Let the weight of the parcels be represented by a \({\rm{rv}}\)\({\rm{X}}\)then it's mean and standard deviation are given as:

\(\begin{array}{l}{\rm{\mu = 12lb}}\\{\rm{\sigma = 3}}{\rm{.5lb}}\end{array}\)

It is given that \({\rm{99\% }}\)of all the values are below the \({\rm{(c - 1)lb}}\)limit. Hence, we can say that the \({\rm{z}}\)-value corresponding to it is equal to\({{\rm{Z}}_{{\rm{0}}{\rm{.01}}}}\), i.e., it is \({\rm{9}}{{\rm{9}}^{{\rm{th }}}}\)percentile of the distribution.

\({{\rm{z}}_{{\rm{0}}{\rm{.01}}}}\)means that area to the left of \({{\rm{z}}_{{\rm{0}}{\rm{.01}}}}\)under standard normal distribution curve is \({\rm{0}}{\rm{.99}}\)

we can also say that:

\(\phi \left( {{z_{0.01}}} \right) = 0.99\)

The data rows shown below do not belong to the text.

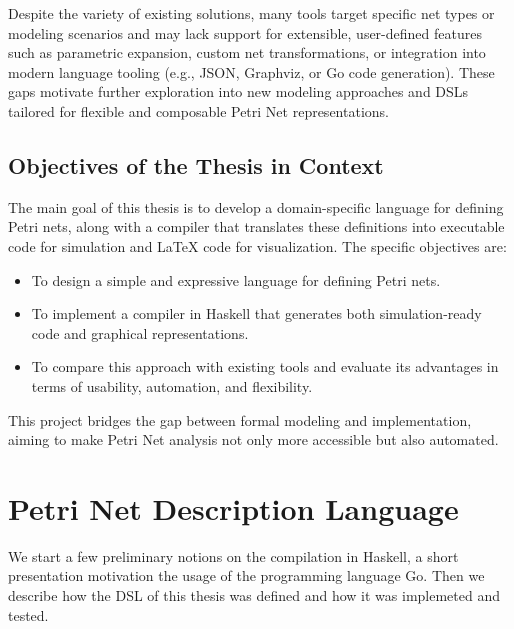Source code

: \documentclass[12pt]{article}
\begin{document}
        Despite the variety of existing solutions, many tools target specific net types or modeling scenarios and may lack support for extensible, user-defined features such as parametric expansion, custom net transformations, or integration into modern language tooling (e.g., JSON, Graphviz, or Go code generation). These gaps motivate further exploration into new modeling approaches and DSLs tailored for flexible and composable Petri Net representations.


    \subsection{Objectives of the Thesis in Context}
    The main goal of this thesis is to develop a domain-specific language for defining Petri nets, along with a compiler that translates these definitions into executable code for simulation and LaTeX code for visualization. The specific objectives are:
    \begin{itemize}
        \item To design a simple and expressive language for defining Petri nets.
        \item To implement a compiler in Haskell that generates both simulation-ready code and graphical representations.
        \item To compare this approach with existing tools and evaluate its advantages in terms of usability, automation, and flexibility.
    \end{itemize}
    This project bridges the gap between formal modeling and implementation, aiming to make Petri Net analysis not only more accessible but also automated.
    
\section{Petri Net Description Language}
    We start a few preliminary notions on the compilation in Haskell, a short presentation motivation the usage of the programming language Go.
    Then we describe how the DSL of this thesis was defined and how it was implemeted and tested.
\end{document}
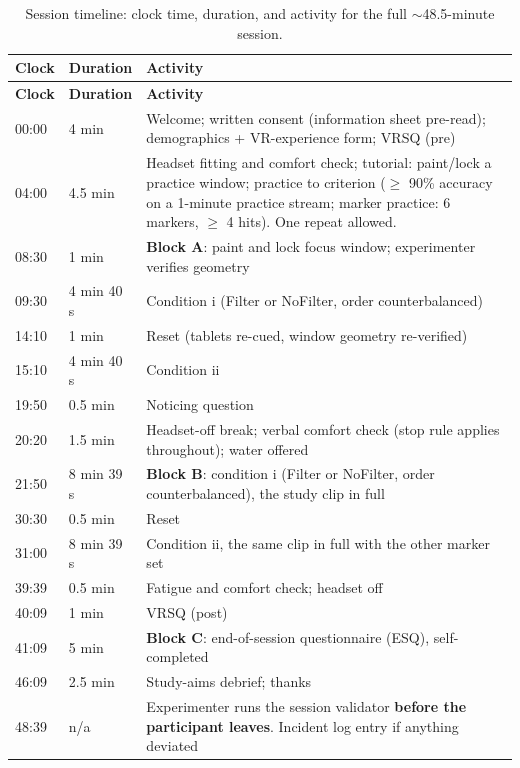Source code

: \begin{longtable}{p{}|p{}|p{}}
\caption{Session timeline: clock time, duration, and activity for the full $\sim$48.5-minute session.}\\
\hline
\textbf{Clock} & \textbf{Duration} & \textbf{Activity} \\
\hline
\endfirsthead
\hline
\textbf{Clock} & \textbf{Duration} & \textbf{Activity} \\
\hline
\endhead
\hline
00:00 & 4 min & Welcome; written consent (information sheet pre-read); demographics + VR-experience form; VRSQ (pre) \\
04:00 & 4.5 min & Headset fitting and comfort check; tutorial: paint/lock a practice window; practice to criterion ($\geq$ 90\% accuracy on a 1-minute practice stream; marker practice: 6 markers, $\geq$ 4 hits). One repeat allowed. \\
08:30 & 1 min & \textbf{Block A}: paint and lock focus window; experimenter verifies geometry \\
09:30 & 4 min 40 s & Condition i (Filter or NoFilter, order counterbalanced) \\
14:10 & 1 min & Reset (tablets re-cued, window geometry re-verified) \\
15:10 & 4 min 40 s & Condition ii \\
19:50 & 0.5 min & Noticing question \\
20:20 & 1.5 min & Headset-off break; verbal comfort check (stop rule applies throughout); water offered \\
21:50 & 8 min 39 s & \textbf{Block B}: condition i (Filter or NoFilter, order counterbalanced), the study clip in full \\
30:30 & 0.5 min & Reset \\
31:00 & 8 min 39 s & Condition ii, the same clip in full with the other marker set \\
39:39 & 0.5 min & Fatigue and comfort check; headset off \\
40:09 & 1 min & VRSQ (post) \\
41:09 & 5 min & \textbf{Block C}: end-of-session questionnaire (ESQ), self-completed \\
46:09 & 2.5 min & Study-aims debrief; thanks \\
48:39 & n/a & Experimenter runs the session validator \textbf{before the participant leaves}. Incident log entry if anything deviated \\
\hline
\end{longtable}

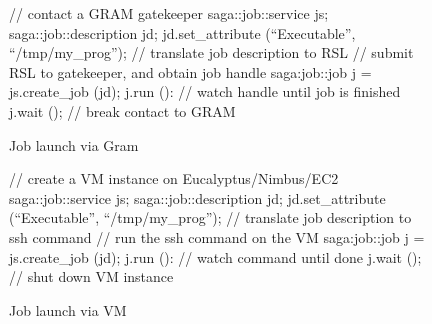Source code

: \documentclass[conference,final]{IEEEtran}
\newcommand{\tc }{ $T_c$ }
\newcommand{\upp}{\vspace*{-0.5em}}
\begin{document}
\begin{figure}[!ht]
\upp 
 \begin{center}
  \begin{mycode}[label=SAGA Job Launch via GRAM gatekeeper]
  { // contact a GRAM gatekeeper
    saga::job::service     js;
    saga::job::description jd;
    jd.set_attribute (``Executable'', ``/tmp/my_prog'');
    // translate job description to RSL
    // submit RSL to gatekeeper, and obtain job handle
    saga:job::job j = js.create_job (jd);
    j.run ():
    // watch handle until job is finished
    j.wait ();
   } // break contact to GRAM
  \end{mycode}
  \caption{\label{gramjob}Job launch via Gram }
 \end{center}
\upp
\end{figure}

\begin{figure}[!ht]
\upp
 \begin{center}
  \begin{mycode}[label=SAGA create a VM instance on a Cloud]
   {// create a VM instance on Eucalyptus/Nimbus/EC2
    saga::job::service     js;
    saga::job::description jd;
    jd.set_attribute (``Executable'', ``/tmp/my_prog'');
    // translate job description to ssh command
    // run the ssh command on the VM
    saga:job::job j = js.create_job (jd);
    j.run ():
    // watch command until done
    j.wait ();
   } // shut down VM instance
  \end{mycode}
  \caption{\label{vmjob} Job launch via VM}
 \end{center}
\upp
\end{figure}

\end{document}
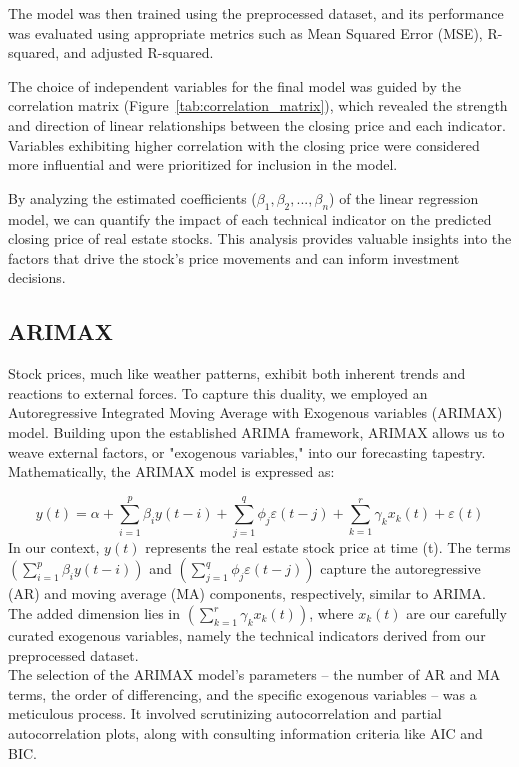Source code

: \documentclass{ieeeojies}
\begin{document}
The model was then trained using the preprocessed dataset, and its performance was evaluated using appropriate metrics such as Mean Squared Error (MSE), R-squared, and adjusted R-squared.

The choice of independent variables for the final model was guided by the correlation matrix (Figure~\ref{tab:correlation_matrix}), which revealed the strength and direction of linear relationships between the closing price and each indicator. Variables exhibiting higher correlation with the closing price were considered more influential and were prioritized for inclusion in the model.

By analyzing the estimated coefficients (\( \beta_1, \beta_2, ..., \beta_n \)) of the linear regression model, we can quantify the impact of each technical indicator on the predicted closing price of real estate stocks. This analysis provides valuable insights into the factors that drive the stock's price movements and can inform investment decisions.
  \subsection{ARIMAX}
  Stock prices, much like weather patterns, exhibit both inherent trends and reactions to external forces. To capture this duality, we employed an Autoregressive Integrated Moving Average with Exogenous variables (ARIMAX) model. Building upon the established ARIMA framework, ARIMAX allows us to weave external factors, or "exogenous variables," into our forecasting tapestry.
  Mathematically, the ARIMAX model is expressed as:
  
  \[y(t) = \alpha + \sum_{i=1}^{p} \beta_i y(t-i) + \sum_{j=1}^{q} \phi_j \varepsilon(t-j) + \sum_{k=1}^{r} \gamma_k x_k(t) + \varepsilon(t)\]
In our context, $y(t)$ represents the real estate stock price at time (t). The terms  $(\sum_{i=1}^{p} \beta_i y(t-i))$ and $(\sum_{j=1}^{q} \phi_j \varepsilon(t-j))$ capture the autoregressive (AR) and moving average (MA) components, respectively, similar to ARIMA. The added dimension lies in $(\sum_{k=1}^{r} \gamma_k x_k(t))$, where $x_k(t)$ are our carefully curated exogenous variables, namely the technical indicators derived from our preprocessed dataset.\\

The selection of the ARIMAX model's parameters – the number of AR and MA terms, the order of differencing, and the specific exogenous variables – was a meticulous process. It involved scrutinizing autocorrelation and partial autocorrelation plots, along with consulting information criteria like AIC and BIC.\\
\end{document}
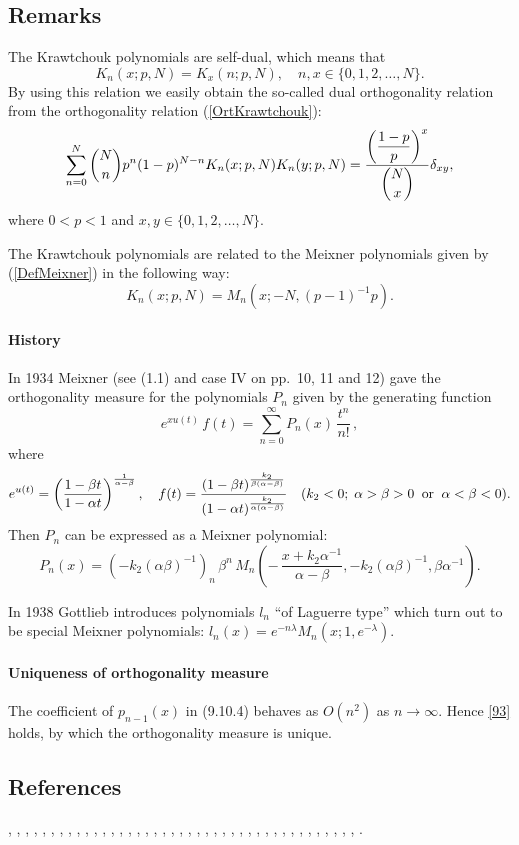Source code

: \documentclass[envcountchap,graybox]{svmono}
\newcounter{rom}
\newcommand\al\alpha
\newcommand\be\beta
\newcommand\la\lambda
\newcommand\iy\infty
\begin{document}
\subsection*{Remarks}
The Krawtchouk polynomials are self-dual, which means that
$$K_n(x;p,N)=K_x(n;p,N),\quad n,x\in\{0,1,2,\ldots,N\}.$$
By using this relation we easily obtain the so-called dual orthogonality
relation from the orthogonality relation (\ref{OrtKrawtchouk}):
$$\sum_{n=0}^N\binom{N}{n}p^n(1-p)^{N-n} K_n(x;p,N)K_n(y;p,N)=
\frac{\displaystyle\left(\frac{1-p}{p}\right)^x}{\dbinom{N}{x}}\delta_{xy},$$
where $0 < p < 1$ and $x,y\in\{0,1,2,\ldots,N\}$.

\noindent
The Krawtchouk polynomials are related to the Meixner polynomials given by (\ref{DefMeixner})
in the following way:
$$K_n(x;p,N)=M_n(x;-N,(p-1)^{-1}p).$$
\label{sec9.10}
\paragraph{History}
In 1934 Meixner  (see
(1.1) and case IV on pp.~10, 11 and 12) gave the orthogonality
measure for the polynomials $P_n$ given by the generating function
\[
e^{x u(t)}\,f(t)=\sum_{n=0}^\iy P_n(x)\,\frac{t^n}{n!}\,,
\]
where
\[
e^{u(t)}=\left(\frac{1-\be t}{1-\al t}\right)^{\frac1{\al-\be}},\quad
f(t)=\frac{(1-\be t)^{\frac{k_2}{\be(\al-\be)}}}{(1-\al t)^{\frac{k_2}{\al(\al-\be)}}}\quad
(k_2<0;\;\al>\be>0\;\;{\rm or}\;\;\al<\be<0).
\]
Then $P_n$ can be expressed as a Meixner polynomial:
\[
P_n(x)=(-k_2(\al\be)^{-1})_n\,\be^n\,
M_n\left(-\,\frac{x+k_2\al^{-1}}{\al-\be},-k_2(\al\be)^{-1},\be\al^{-1}\right).
\]

In 1938 Gottlieb \cite[\S2]{K1} introduces polynomials $l_n$ ``of Laguerre type''
which turn out to be special Meixner polynomials:
$l_n(x)=e^{-n\la} M_n(x;1,e^{-\la})$.
%
\paragraph{Uniqueness of orthogonality measure}
The coefficient of $p_{n-1}(x)$ in (9.10.4) behaves as $O(n^2)$ as $n\to\iy$.
Hence \eqref{93} holds, by which the orthogonality measure is unique.
%

\subsection*{References}
\cite{AlSalam90}, \cite{AndrewsAskey85}, \cite{Area+II}, \cite{Askey75}, \cite{Askey89I},
\cite{AskeyGasper77}, \cite{AskeyWilson85}, \cite{AtakRahmanSuslov}, \cite{Campigotto+},
\cite{LChiharaStanton}, \cite{Chihara78}, \cite{Dette95}, \cite{Dominici}, \cite{Dunkl76},
\cite{Dunkl84}, \cite{DunklRamirez}, \cite{Erdelyi+}, \cite{FeinsilverSchott},
\cite{Gasper73I}, \cite{Gasper74}, \cite{HoareRahman}, \cite{Ismail2005II}, \cite{Karlin58},
\cite{Koorn82}, \cite{Koorn88}, \cite{LabelleYehI}, \cite{LabelleYehII}, \cite{Lesky62},
\cite{Lesky89}, \cite{Lesky94I}, \cite{Lesky95II}, \cite{LewanowiczII}, \cite{Nikiforov+},
\cite{NikiforovUvarov}, \cite{Qiu}, \cite{Rahman78I}, \cite{Rahman79}, \cite{Stanton84},
\cite{Stanton90}, \cite{Szego75}, \cite{Zarzo+}, \cite{Zeng90}.
\end{document}
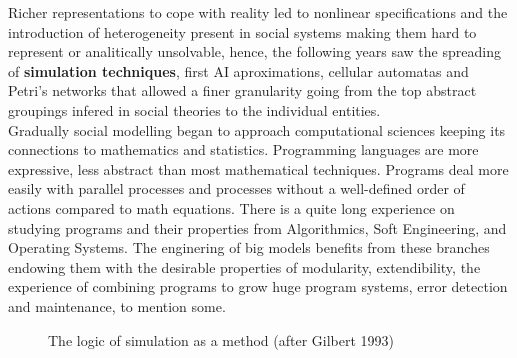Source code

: \documentclass{report}
\begin{document}
Richer representations to cope with reality led to nonlinear specifications and the introduction of heterogeneity present in social systems making them hard to represent or analitically unsolvable, hence, the following years saw the spreading of \textbf{simulation techniques}, first AI aproximations, cellular automatas and Petri's networks that allowed a finer granularity going from the top abstract groupings infered in social theories to the individual entities.\\

Gradually social modelling began to approach computational sciences keeping its connections to mathematics and statistics. Programming languages are more expressive, less abstract than most mathematical techniques. Programs deal more easily with parallel processes and processes without a well-defined order of actions compared to math equations. There is a quite long experience on studying programs and their properties from Algorithmics, Soft Engineering, and Operating Systems. The enginering of big models benefits from these branches endowing them with the desirable properties of modularity, extendibility, the experience of combining programs to grow huge program systems, error detection and maintenance, to mention some.

\begin{figure}[tp]
\setlength\fboxsep{0pt}
\setlength\fboxrule{0.5pt}
\caption{The logic of simulation as a method (after Gilbert 1993)}
\label{fig:SimTL}
\end{figure}
\end{document}
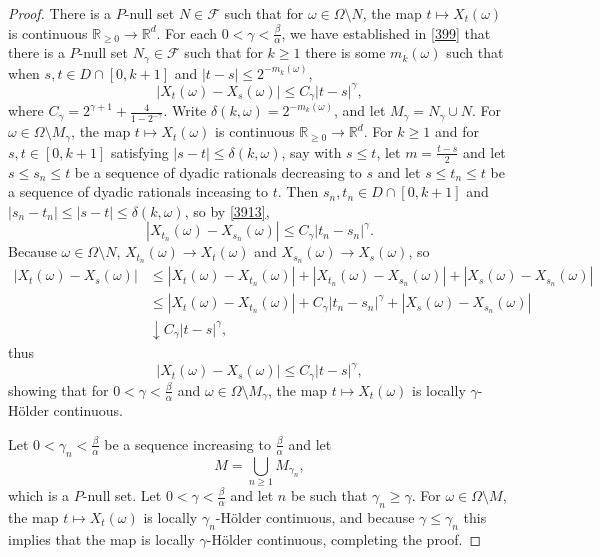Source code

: \documentclass{article}
\theoremstyle{definition}
\begin{document}
\begin{proof}
There is a $P$-null set $N \in \mathscr{F}$ such that for $\omega \in \Omega \setminus N$, the map
$t \mapsto X_t(\omega)$ is continuous $\mathbb{R}_{\geq 0} \to \mathbb{R}^d$. 
For each $0<\gamma<\frac{\beta}{\alpha}$, we have established in \eqref{399} that there is a $P$-null set
$N_\gamma \in \mathscr{F}$ such that for $k \geq 1$ 
there is some $m_k(\omega)$ such that when 
 $s,t \in D \cap [0,k+1]$ and $|t-s| \leq 2^{-m_k(\omega)}$,
 \begin{equation}
 |X_t(\omega)-X_s(\omega)| \leq C_\gamma |t-s|^\gamma,
 \label{3913}
 \end{equation}
 where $C_\gamma = 2^{\gamma+1}+\frac{4}{1-2^{-\gamma}}$. 
 Write  $\delta(k,\omega) = 2^{-m_k(\omega)}$, and
 let $M_\gamma = N_\gamma \cup N$.
 For $\omega \in \Omega \setminus M_\gamma$, the map $t \mapsto 
 X_t(\omega)$ is continuous $\mathbb{R}_{\geq 0} \to \mathbb{R}^d$. 
 For $k \geq 1$ and for $s,t \in [0,k+1]$ satisfying $|s-t| \leq \delta(k,\omega)$, say with $s \leq t$,
let $m=\frac{t-s}{2}$ and let
$s\leq s_n \leq t$ be a sequence of dyadic rationals decreasing to $s$ and let
$s \leq t_n \leq t$ be a sequence of dyadic rationals inceasing to $t$. 
Then $s_n,t_n \in D \cap [0,k+1]$
and $|s_n-t_n| \leq |s-t| \leq \delta(k,\omega)$,  
 so  by \eqref{3913}, 
 \[
 |X_{t_n}(\omega)-X_{s_n}(\omega)| \leq C_\gamma |t_n-s_n|^\gamma.
 \]
Because $\omega \in \Omega \setminus N$, $X_{t_n}(\omega) \to X_t(\omega)$ and
$X_{s_n}(\omega) \to X_s(\omega)$, so
\begin{align*}
|X_t(\omega)-X_s(\omega)|& \leq |X_t(\omega)-X_{t_n}(\omega)|
+|X_{t_n}(\omega)-X_{s_n}(\omega)|+|X_s(\omega)-X_{s_n}(\omega)|\\
&\leq |X_t(\omega)-X_{t_n}(\omega)|+C_\gamma |t_n-s_n|^\gamma+|X_s(\omega)-X_{s_n}(\omega)|\\
&\downarrow C_\gamma |t-s|^\gamma,
\end{align*}
thus
\[
|X_t(\omega)-X_s(\omega)| \leq C_\gamma |t-s|^\gamma,
\]
showing that for  $0<\gamma<\frac{\beta}{\alpha}$ and 
$\omega \in \Omega \setminus M_\gamma$, the map $t \mapsto X_t(\omega)$ is locally
$\gamma$-H\"older continuous. 

Let $0<\gamma_n<\frac{\beta}{\alpha}$ be a sequence increasing to $\frac{\beta}{\alpha}$ and let 
\[
M = \bigcup_{n \geq 1} M_{\gamma_n},
\]
which is a $P$-null set. 
Let $0<\gamma<\frac{\beta}{\alpha}$ and let $n$ be such that $\gamma_n \geq \gamma$.
For $\omega \in \Omega \setminus M$, the map
$t \mapsto X_t(\omega)$ is locally $\gamma_n$-H\"older continuous, and because
$\gamma \leq \gamma_n$ this implies that the map is locally $\gamma$-H\"older continuous, completing the proof.
\end{proof}
\end{document}
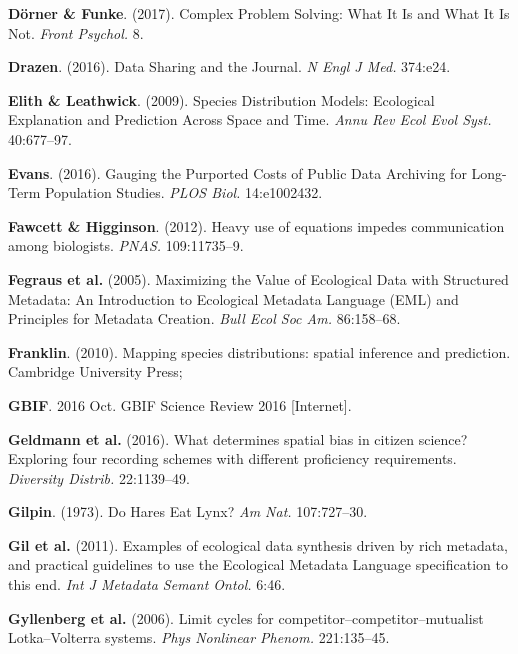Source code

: \documentclass[12pt]{article}
\begin{document}
\leavevmode\hypertarget{ref-DornFunk17}{}%
\textbf{Dörner \& Funke}. (2017). Complex Problem Solving: What It Is
and What It Is Not. \emph{Front Psychol.} 8.

\leavevmode\hypertarget{ref-Draz16}{}%
\textbf{Drazen}. (2016). Data Sharing and the Journal. \emph{N Engl J
Med.} 374:e24.

\leavevmode\hypertarget{ref-ElitLeat09}{}%
\textbf{Elith \& Leathwick}. (2009). Species Distribution Models:
Ecological Explanation and Prediction Across Space and Time. \emph{Annu
Rev Ecol Evol Syst.} 40:677--97.

\leavevmode\hypertarget{ref-Evan16}{}%
\textbf{Evans}. (2016). Gauging the Purported Costs of Public Data
Archiving for Long-Term Population Studies. \emph{PLOS Biol.}
14:e1002432.

\leavevmode\hypertarget{ref-FawcHigg12}{}%
\textbf{Fawcett \& Higginson}. (2012). Heavy use of equations impedes
communication among biologists. \emph{PNAS.} 109:11735--9.

\leavevmode\hypertarget{ref-FegrAnde05}{}%
\textbf{Fegraus et al.} (2005). Maximizing the Value of Ecological Data
with Structured Metadata: An Introduction to Ecological Metadata
Language (EML) and Principles for Metadata Creation. \emph{Bull Ecol Soc
Am.} 86:158--68.

\leavevmode\hypertarget{ref-Fran10a}{}%
\textbf{Franklin}. (2010). Mapping species distributions: spatial
inference and prediction. Cambridge University Press;

\leavevmode\hypertarget{ref-GBIF16}{}%
\textbf{GBIF}. 2016 Oct. GBIF Science Review 2016 {[}Internet{]}.

\leavevmode\hypertarget{ref-GeldHeil16}{}%
\textbf{Geldmann et al.} (2016). What determines spatial bias in citizen
science? Exploring four recording schemes with different proficiency
requirements. \emph{Diversity Distrib.} 22:1139--49.

\leavevmode\hypertarget{ref-Gilp73}{}%
\textbf{Gilpin}. (1973). Do Hares Eat Lynx? \emph{Am Nat.} 107:727--30.

\leavevmode\hypertarget{ref-GilVand11}{}%
\textbf{Gil et al.} (2011). Examples of ecological data synthesis driven
by rich metadata, and practical guidelines to use the Ecological
Metadata Language specification to this end. \emph{Int J Metadata Semant
Ontol.} 6:46.

\leavevmode\hypertarget{ref-GyllYan06}{}%
\textbf{Gyllenberg et al.} (2006). Limit cycles for
competitor--competitor--mutualist Lotka--Volterra systems. \emph{Phys
Nonlinear Phenom.} 221:135--45.
\end{document}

Where \(\phi (z)\)is the \({\rm{cdf}}\) of standard normal distributed \({\rm{rv Z}}\).

We check Appendix Table A. 3 to see if \(\phi (z)\)is equal to \({\rm{0}}{\rm{.99}}\)for any\({\rm{z}}\). From there

\({{\rm{z}}_{{\rm{0}}{\rm{.01}}}}{\rm{\gg 2}}{\rm{.33}}\)Now we know that the value corresponding to \({\rm{z}}\)-score of \({{\rm{Z}}_{{\rm{0}}{\rm{.01}}}}\) is\(\left( {{\rm{c - 1}}} \right)\), Hence

\(\begin{array}{l}\frac{{{\rm{(c - 1) - 12}}}}{{{\rm{3}}{\rm{.5}}}}{\rm{ = }}{{\rm{Z}}_{{\rm{0}}{\rm{.01}}}}\\\frac{{{\rm{c - 13}}}}{{{\rm{3}}{\rm{.5}}}}{\rm{ = 2}}{\rm{.33}}\\{\rm{c = 13 + (3}}{\rm{.5)(2}}{\rm{.33)}}\\{\rm{c = 21}}{\rm{.155}}\end{array}\)

Therefore, the value of c is \({\rm{21}}{\rm{.155}}\).